→ Assignment
Your answer should be the exact lines of the records, starting with the one containing "CleanWPF - develop" and running to the end.

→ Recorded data
● ● ●

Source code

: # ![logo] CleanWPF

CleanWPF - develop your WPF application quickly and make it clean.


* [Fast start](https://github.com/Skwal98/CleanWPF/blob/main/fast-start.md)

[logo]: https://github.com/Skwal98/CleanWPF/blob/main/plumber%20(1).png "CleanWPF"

● ● ●

→ Task result
CleanWPF - develop your WPF application quickly and make it clean.


* [Fast start](https://github.com/Skwal98/CleanWPF/blob/main/fast-start.md)

[logo]: https://github.com/Skwal98/CleanWPF/blob/main/plumber%20(1).png "CleanWPF"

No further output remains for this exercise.